During a radio interview on Wednesday, host Jim Rome asked NBA commissioner David Stern to respond to allegations that the league had fixed the 2012 Draft Lottery. The result will give the league-owned New Orleans Hornets the number one overall pick, likely to be national college player of the year, Anthony Davis.
'Was the fix in for the lottery?'. Clearly unhappy Stern denied the question proposed. Rome continued to press the commissioner giving him little chance to respond. When given a moment Stern asks Rome: 'Have you stopped beating your wife yet?'. Now on the surface this may seem disrespectful, however the commissioner is not one to have his reputation be so easily tarnished.
Jim Rome has no history of abuse, so it seems the response was making a point. Asking if the lottery was fixed to favour the struggling Hornets assumes the NBA's guilt. Much the same is Stern's suggestion that Rome has beaten his wife. Without prior knowledge of the talk show host, listeners may jump to the conclusion that the comment was based on fact.
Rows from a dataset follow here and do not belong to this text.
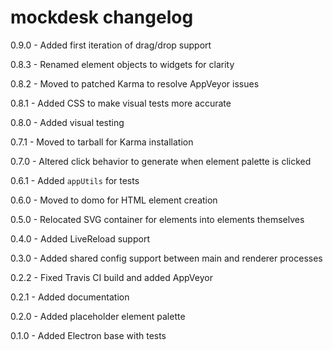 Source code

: # mockdesk changelog
0.9.0 - Added first iteration of drag/drop support

0.8.3 - Renamed element objects to widgets for clarity

0.8.2 - Moved to patched Karma to resolve AppVeyor issues

0.8.1 - Added CSS to make visual tests more accurate

0.8.0 - Added visual testing

0.7.1 - Moved to tarball for Karma installation

0.7.0 - Altered click behavior to generate when element palette is clicked

0.6.1 - Added `appUtils` for tests

0.6.0 - Moved to domo for HTML element creation

0.5.0 - Relocated SVG container for elements into elements themselves

0.4.0 - Added LiveReload support

0.3.0 - Added shared config support between main and renderer processes

0.2.2 - Fixed Travis CI build and added AppVeyor

0.2.1 - Added documentation

0.2.0 - Added placeholder element palette

0.1.0 - Added Electron base with tests
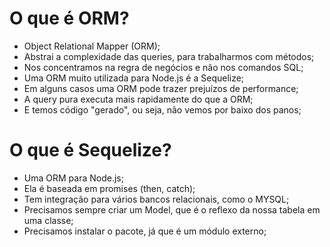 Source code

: # O que é ORM?

-   Object Relational Mapper (ORM);
-   Abstrai a complexidade das queries, para trabalharmos com métodos;
-   Nos concentramos na regra de negócios e não nos comandos SQL;
-   Uma ORM muito utilizada para Node.js é a Sequelize;
-   Em alguns casos uma ORM pode trazer prejuízos de performance;
-   A query pura executa mais rapidamente do que a ORM;
-   E temos código "gerado", ou seja, não vemos por baixo dos panos;

# O que é Sequelize?

-   Uma ORM para Node.js;
-   Ela é baseada em promises (then, catch);
-   Tem integração para vários bancos relacionais, como o MYSQL;
-   Precisamos sempre criar um Model, que é o reflexo da nossa tabela em uma classe;
-   Precisamos instalar o pacote, já que é um módulo externo;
The commissioner blames the media for trying to legitimise the NBA as shadily controlling the draft. He continues to explain that any scenario would have led to allegations of fixing. If the number one pick had fallen to the favourite Charlotte Bobcats, he suggests that he would be accused of 'taking care of his friend Michael [Jordan]', Bobcats owner. If it had fallen to the Nets he proposes the press would accuse the NBA of marketing the the team soon to relocate to Brooklyn.
Jim Rome and the commissioner continue in a heated, interrogation-like discussion until the interview ends. The question of whether the NBA had a hand in the recent draft's outcome is unlikely to be answered and will certainly not be the last time David Stern is suspected of puppeting the league.